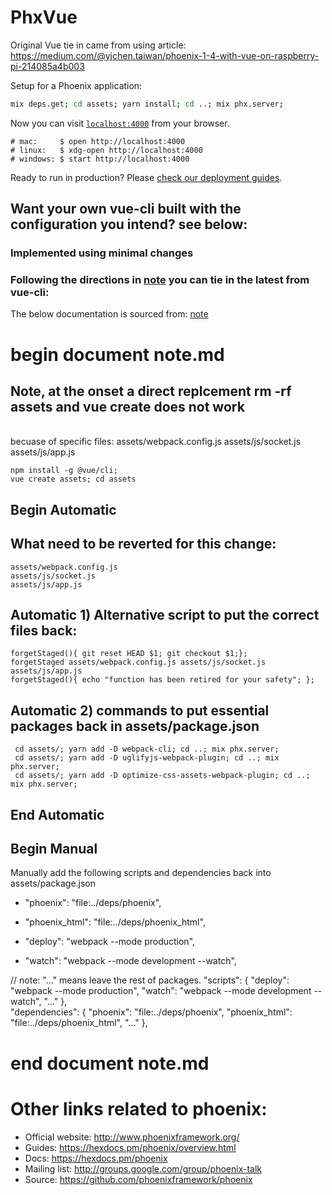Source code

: # PhxVue

Original Vue tie in came from using article:
<br/>https://medium.com/@yjchen.taiwan/phoenix-1-4-with-vue-on-raspberry-pi-214085a4b003

Setup for a Phoenix application:

```bash
mix deps.get; cd assets; yarn install; cd ..; mix phx.server;
```
Now you can visit [`localhost:4000`](http://localhost:4000) from your browser.
```
# mac:     $ open http://localhost:4000
# linux:   $ xdg-open http://localhost:4000
# windows: $ start http://localhost:4000
```

Ready to run in production? Please [check our deployment guides](https://hexdocs.pm/phoenix/deployment.html).

## Want your own vue-cli built with the configuration you intend? see below:

### Implemented using minimal changes 

### Following the directions in [note](*https://github.com/jax-ex-public-repos/phx_vue/blob/d7fcce46054445e8e716f9a64349db7a7a63ec1b/note.md) you can tie in the latest from vue-cli: 
The below documentation is sourced from: [note](https://github.com/jax-ex-public-repos/phx_vue/blob/d7fcce46054445e8e716f9a64349db7a7a63ec1b/note.md)
# begin document note.md

## Note, at the onset a direct replcement rm -rf assets and vue create does not work
<br> becuase of specific files: assets/webpack.config.js assets/js/socket.js assets/js/app.js
```
npm install -g @vue/cli;
vue create assets; cd assets
```
## Begin Automatic

## What need to be  reverted for this change:
```
assets/webpack.config.js
assets/js/socket.js
assets/js/app.js
```

## Automatic 1) Alternative script to put the correct files back:
```
forgetStaged(){ git reset HEAD $1; git checkout $1;}; 
forgetStaged assets/webpack.config.js assets/js/socket.js assets/js/app.js
forgetStaged(){ echo "function has been retired for your safety"; };
```

## Automatic 2) commands to put essential packages back in assets/package.json
```
 cd assets/; yarn add -D webpack-cli; cd ..; mix phx.server;
 cd assets/; yarn add -D uglifyjs-webpack-plugin; cd ..; mix phx.server;
 cd assets/; yarn add -D optimize-css-assets-webpack-plugin; cd ..; mix phx.server;
```

## End Automatic

## Begin Manual 
Manually add the following scripts and dependencies back into assets/package.json
+    "phoenix": "file:../deps/phoenix",
+    "phoenix_html": "file:../deps/phoenix_html",

+    "deploy": "webpack --mode production",
+    "watch": "webpack --mode development --watch",

// note: "..." means leave the rest of packages.
  "scripts": {
    "deploy": "webpack --mode production",
    "watch": "webpack --mode development --watch",
    "..."
  },  
  "dependencies": {
    "phoenix": "file:../deps/phoenix",
    "phoenix_html": "file:../deps/phoenix_html",
    "..."
  },  


# end document note.md

# Other links related to phoenix:

  * Official website: http://www.phoenixframework.org/
  * Guides: https://hexdocs.pm/phoenix/overview.html
  * Docs: https://hexdocs.pm/phoenix
  * Mailing list: http://groups.google.com/group/phoenix-talk
  * Source: https://github.com/phoenixframework/phoenix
————————
Instructions to follow: Look above for the line with "The below documentation" and the line with "## Begin Manual". Retype those two lines and every line between them exactly, adding nothing.

Answer below:
The below documentation is sourced from: [note](https://github.com/jax-ex-public-repos/phx_vue/blob/d7fcce46054445e8e716f9a64349db7a7a63ec1b/note.md)
# begin document note.md

## Note, at the onset a direct replcement rm -rf assets and vue create does not work
<br> becuase of specific files: assets/webpack.config.js assets/js/socket.js assets/js/app.js
```
npm install -g @vue/cli;
vue create assets; cd assets
```
## Begin Automatic

## What need to be  reverted for this change:
```
assets/webpack.config.js
assets/js/socket.js
assets/js/app.js
```

## Automatic 1) Alternative script to put the correct files back:
```
forgetStaged(){ git reset HEAD $1; git checkout $1;}; 
forgetStaged assets/webpack.config.js assets/js/socket.js assets/js/app.js
forgetStaged(){ echo "function has been retired for your safety"; };
```

## Automatic 2) commands to put essential packages back in assets/package.json
```
 cd assets/; yarn add -D webpack-cli; cd ..; mix phx.server;
 cd assets/; yarn add -D uglifyjs-webpack-plugin; cd ..; mix phx.server;
 cd assets/; yarn add -D optimize-css-assets-webpack-plugin; cd ..; mix phx.server;
```

## End Automatic

## Begin Manual 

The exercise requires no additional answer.